10
votes

I use R 2.13.1 and have unsuccessfully tried to load the package "plyr 1.6" in R. I have manually installed it into a directory "~/R/library". My code is:

.libPaths("~/R/library")
 library(plyr)

I get the message:

Error in library(plyr) : 'plyr' is not a valid installed package

It works fine with other packages ("chron", "zoo", "ismev", "Lmoments"), but not for the "plyr" package, and I have no idea what is goin on. I have tried installing and loading earlier versions of "plyr", but with the same result.

I appreciate any help a lot since I am stuck! Regards Sisse

3
Well, what steps have you taken to 'manually install' the package? Either way: what is wrong with installing it from CRAN? I think that also ensures that the necessary packages that plyr depends on itself, are installed... - Nick Sabbe
What does .libPaths() return? How about installed.packages()["plyr",]? - Brian Diggs
I downloaded the .tar.gz file and unpacked it. When I use "install.packages("package")" I get the message: Warning: unable to access the index for repository mirrors/dotsrc.org/cran/src/contrib - Sisse Camilla Lundholm
.libPaths() returns:"/home/scl/R/library" "/usr/local/lib/R/site-library" "/usr/lib/R/site-library" "/usr/lib/R/library". "installed.packages()["plyr"] gives NA. So after all, I guess that it is not even installed. - Sisse Camilla Lundholm
The error message you gave for install.packages("plyr") indicates that you have the mirror site wrong. It should be mirrors.dotsrc.org/cran, not mirrors/dotsrc.org/cran. Easiest way to set the mirror is with chooseCRANmirror(). And you are right, plyr has not been installed yet, as the results of installed.packages()["plyr",] shows (you did include the comma inside the brackets, yes?) - Brian Diggs

3 Answers

15
votes

This isn't an answer to manually installing plyr.

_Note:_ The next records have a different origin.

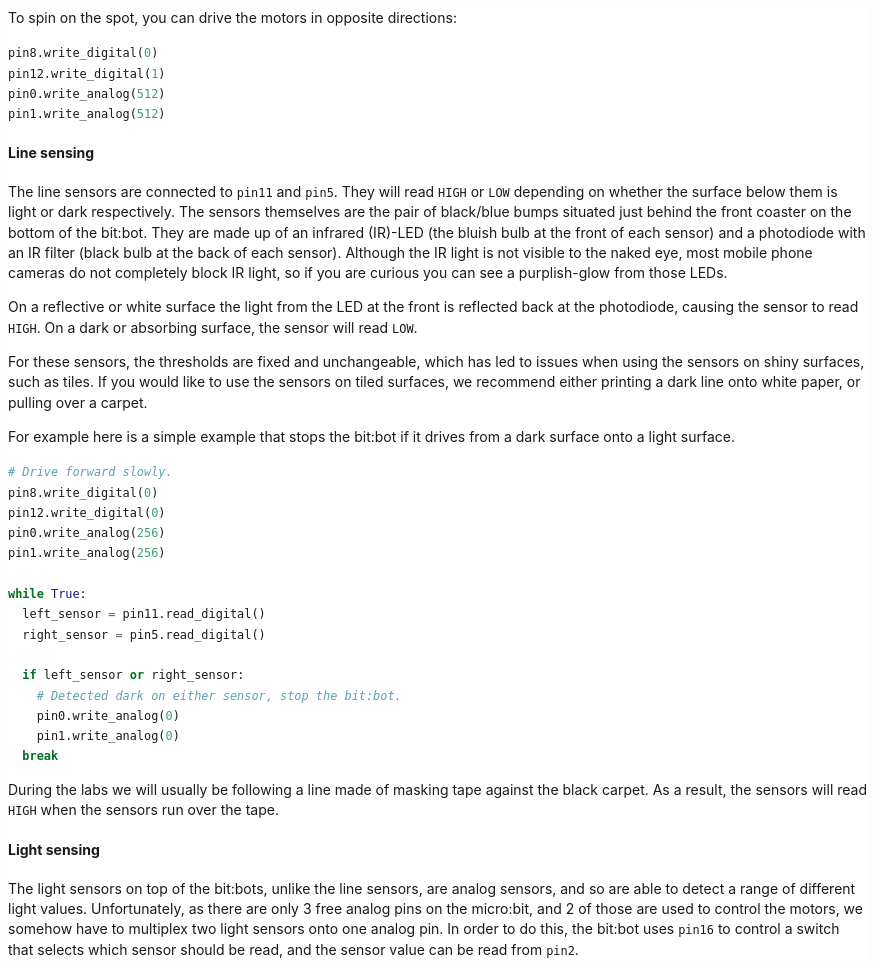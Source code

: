 To spin on the spot, you can drive the motors in opposite directions:

```python
pin8.write_digital(0)
pin12.write_digital(1)
pin0.write_analog(512)
pin1.write_analog(512)
```

#### Line sensing

The line sensors are connected to `pin11` and `pin5`. They will read `HIGH` or `LOW` depending on whether the surface below them is light or dark respectively. The sensors themselves are the pair of black/blue bumps situated just behind the front coaster on the bottom of the bit:bot. They are made up of an infrared (IR)-LED (the bluish bulb at the front of each sensor) and a photodiode with an IR filter (black bulb at the back of each sensor). Although the IR light is not visible to the naked eye, most mobile phone cameras do not completely block IR light, so if you are curious you can see a purplish-glow from those LEDs.

On a reflective or white surface the light from the LED at the front is reflected back at the photodiode, causing the sensor to read `HIGH`. On a dark or absorbing surface, the sensor will read `LOW`.

For these sensors, the thresholds are fixed and unchangeable, which has led to issues when using the sensors on shiny surfaces, such as tiles. If you would like to use the sensors on tiled surfaces, we recommend either printing a dark line onto white paper, or pulling over a carpet.

For example here is a simple example that stops the bit:bot if it drives from a dark surface onto a light surface.

```python
# Drive forward slowly.
pin8.write_digital(0)
pin12.write_digital(0)
pin0.write_analog(256)
pin1.write_analog(256)

while True:
  left_sensor = pin11.read_digital()
  right_sensor = pin5.read_digital()

  if left_sensor or right_sensor:
    # Detected dark on either sensor, stop the bit:bot.
    pin0.write_analog(0)
    pin1.write_analog(0)
  break
```

During the labs we will usually be following a line made of masking tape against the black carpet. As a result, the sensors will read `HIGH` when the sensors run over the tape.

#### Light sensing

The light sensors on top of the bit:bots, unlike the line sensors, are analog sensors, and so are able to detect a range of different light values. Unfortunately, as there are only 3 free analog pins on the micro:bit, and 2 of those are used to control the motors, we somehow have to multiplex two light sensors onto one analog pin. In order to do this, the bit:bot uses `pin16` to control a switch that selects which sensor should be read, and the sensor value can be read from `pin2`.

This is more answer about why you have to manually install in the first place.

I suspect your CRAN mirror is improperly set. To check, type

options("repos")[[1]][1]

This should return something like:

> options("repos")[[1]][1]
                                    CRAN 
"http://streaming.stat.iastate.edu/CRAN" 
> 

try setting your repo to a different mirror like this:

options(repos="http://streaming.stat.iastate.edu/CRAN")

or use any other mirror of your choice.

Then try loading plyr:

install.packages("plyr")
library("plyr") 

and let us know what happens.

3
votes

Might want to have a look at ?install.packages. It makes it very straightforward to install packages from CRAN. As simple as install.packages(pkgs="plyr").

2
votes

Unpacking the tar.gz file only works if the package contains only R code. plyr uses external code, which isn't compiled if you just extract the source to a library.

Use install.packages with repos = NULL to install from the source file.

install.packages("path/to/the/file/plyr_1.6.tar.gz", repos = NULL)

In the long term, the best solution is to fix your internet issues. If you're on a corporate network, speak to your network admin because they are likely blocking the traffic.